Marsha Ginsberg designed the set for Sanaz Toossi's English at Atlantic Theater Company.
(© Ahron R. Foster)

Like he did with Eboni Booth's Paris, director Knud Adams proves a steady hand in staging a play in which not everything is spelled out. We instantly understand and accept the language convention (everything is in English, but when the actors speak rapidly with an American accent, we know the characters are speaking Farsi; when they speak slowly with a Tehrani accent, they are speaking English). This allows us to understand the gap between how the characters sound and how they would prefer to sound — the massive chasm between the world as it is and the world as we would like it to be.

Marsha Ginsberg's gently rotating set provides for cinematic angles, with naturalistic lighting by Reza Behjat. Sinan Refik Zafar underscores scene transitions with impressionistic piano music that allows us a moment to reflect without obstructing the forward motion of the play. Before a word is spoken, Enver Chakartash's costume design gives us our first clue about the characters: Elham wears her hijab (compulsory for all women in public in Iran) as far back on her head as can possibly be sustained in gravity, showing us that she is the kind of woman who does what she must, begrudgingly.

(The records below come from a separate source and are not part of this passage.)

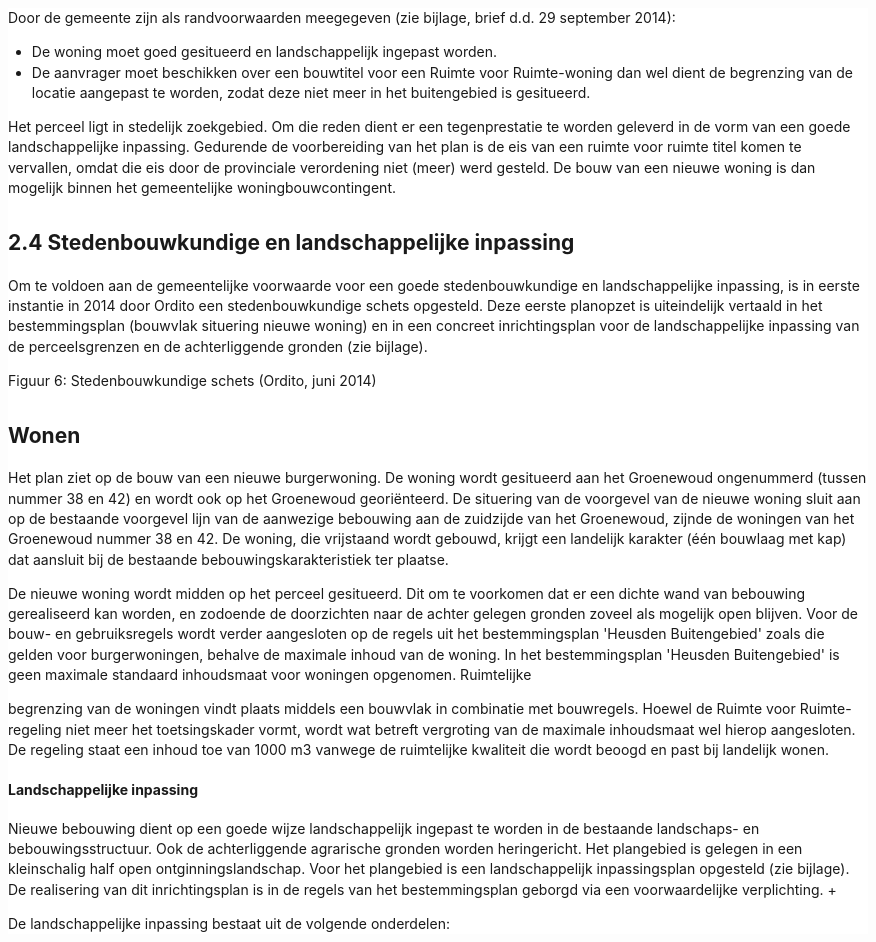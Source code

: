 Door de gemeente zijn als randvoorwaarden meegegeven (zie bijlage, brief d.d. 29 september 2014):

- De woning moet goed gesitueerd en landschappelijk ingepast worden.
- De aanvrager moet beschikken over een bouwtitel voor een Ruimte voor Ruimte-woning dan wel dient de begrenzing van de locatie aangepast te worden, zodat deze niet meer in het buitengebied is gesitueerd.

Het perceel ligt in stedelijk zoekgebied. Om die reden dient er een tegenprestatie te worden geleverd in de vorm van een goede landschappelijke inpassing. Gedurende de voorbereiding van het plan is de eis van een ruimte voor ruimte titel komen te vervallen, omdat die eis door de provinciale verordening niet (meer) werd gesteld. De bouw van een nieuwe woning is dan mogelijk binnen het gemeentelijke woningbouwcontingent.

## 2.4 Stedenbouwkundige en landschappelijke inpassing

Om te voldoen aan de gemeentelijke voorwaarde voor een goede stedenbouwkundige en landschappelijke inpassing, is in eerste instantie in 2014 door Ordito een stedenbouwkundige schets opgesteld. Deze eerste planopzet is uiteindelijk vertaald in het bestemmingsplan (bouwvlak situering nieuwe woning) en in een concreet inrichtingsplan voor de landschappelijke inpassing van de perceelsgrenzen en de achterliggende gronden (zie bijlage).

Figuur 6: Stedenbouwkundige schets (Ordito, juni 2014)

## Wonen

Het plan ziet op de bouw van een nieuwe burgerwoning. De woning wordt gesitueerd aan het Groenewoud ongenummerd (tussen nummer 38 en 42) en wordt ook op het Groenewoud georiënteerd. De situering van de voorgevel van de nieuwe woning sluit aan op de bestaande voorgevel lijn van de aanwezige bebouwing aan de zuidzijde van het Groenewoud, zijnde de woningen van het Groenewoud nummer 38 en 42. De woning, die vrijstaand wordt gebouwd, krijgt een landelijk karakter (één bouwlaag met kap) dat aansluit bij de bestaande bebouwingskarakteristiek ter plaatse.

De nieuwe woning wordt midden op het perceel gesitueerd. Dit om te voorkomen dat er een dichte wand van bebouwing gerealiseerd kan worden, en zodoende de doorzichten naar de achter gelegen gronden zoveel als mogelijk open blijven. Voor de bouw- en gebruiksregels wordt verder aangesloten op de regels uit het bestemmingsplan 'Heusden Buitengebied' zoals die gelden voor burgerwoningen, behalve de maximale inhoud van de woning. In het bestemmingsplan 'Heusden Buitengebied' is geen maximale standaard inhoudsmaat voor woningen opgenomen. Ruimtelijke

begrenzing van de woningen vindt plaats middels een bouwvlak in combinatie met bouwregels. Hoewel de Ruimte voor Ruimte-regeling niet meer het toetsingskader vormt, wordt wat betreft vergroting van de maximale inhoudsmaat wel hierop aangesloten. De regeling staat een inhoud toe van 1000 m3 vanwege de ruimtelijke kwaliteit die wordt beoogd en past bij landelijk wonen.

#### Landschappelijke inpassing

Nieuwe bebouwing dient op een goede wijze landschappelijk ingepast te worden in de bestaande landschaps- en bebouwingsstructuur. Ook de achterliggende agrarische gronden worden heringericht. Het plangebied is gelegen in een kleinschalig half open ontginningslandschap. Voor het plangebied is een landschappelijk inpassingsplan opgesteld (zie bijlage). De realisering van dit inrichtingsplan is in de regels van het bestemmingsplan geborgd via een voorwaardelijke verplichting. +

De landschappelijke inpassing bestaat uit de volgende onderdelen:
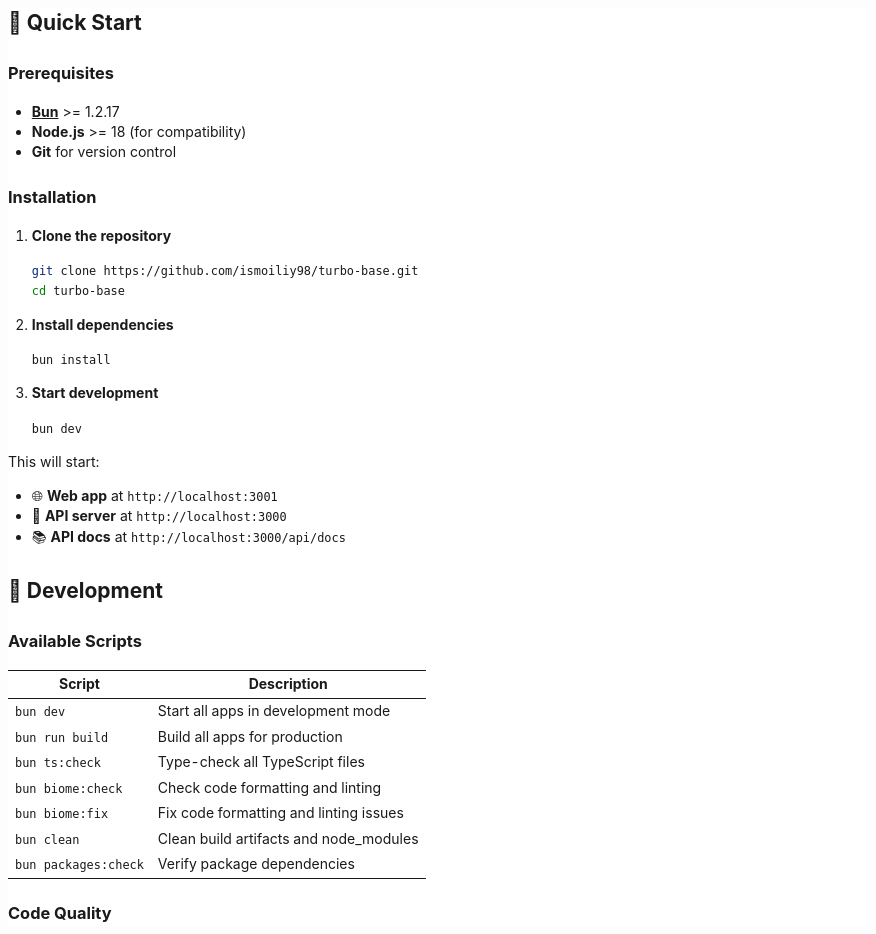 ## 🚀 Quick Start

### Prerequisites

- **[Bun](https://bun.sh/)** >= 1.2.17
- **Node.js** >= 18 (for compatibility)
- **Git** for version control

### Installation

1. **Clone the repository**

   ```bash
   git clone https://github.com/ismoiliy98/turbo-base.git
   cd turbo-base
   ```

2. **Install dependencies**

   ```bash
   bun install
   ```

3. **Start development**

   ```bash
   bun dev
   ```

This will start:

- 🌐 **Web app** at `http://localhost:3001`
- 🔌 **API server** at `http://localhost:3000`
- 📚 **API docs** at `http://localhost:3000/api/docs`

## 🔧 Development

### Available Scripts

| Script | Description |
|--------|-------------|
| `bun dev` | Start all apps in development mode |
| `bun run build` | Build all apps for production |
| `bun ts:check` | Type-check all TypeScript files |
| `bun biome:check` | Check code formatting and linting |
| `bun biome:fix` | Fix code formatting and linting issues |
| `bun clean` | Clean build artifacts and node_modules |
| `bun packages:check` | Verify package dependencies |

### Code Quality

Tala Ashe and Marjan Neshat appear in Sanaz Toossi's English, directed by Knud Adams, at Atlantic Theater Company.
Tala Ashe and Marjan Neshat appear in Sanaz Toossi's English, directed by Knud Adams, at Atlantic Theater Company.
(© Ahron R. Foster)

Ashe fills out the rest in a performance that is both abrasive and deeply sympathetic. We raise an eyebrow at Elham's occasional cruelty to her fellow students, and yet we cannot help but understand her frustration as a clever woman disadvantaged by the lottery of birth and history. As Roya, Mohseni heartbreakingly conveys the monkey's paw wish of having children who realize your dreams for them, and then find they have little room for you in their perfect lives. She's the Iranian Mama Rose. Neshat delivers a fascinatingly inscrutable performance as Marjan, a woman who lived in England for a decade, but made the decision to move back to Iran. Contentment layers over regret as Marjan counts her blessings while silently wondering, what if? As in life, there are no clear-cut lessons in English — and that makes it well worth your time.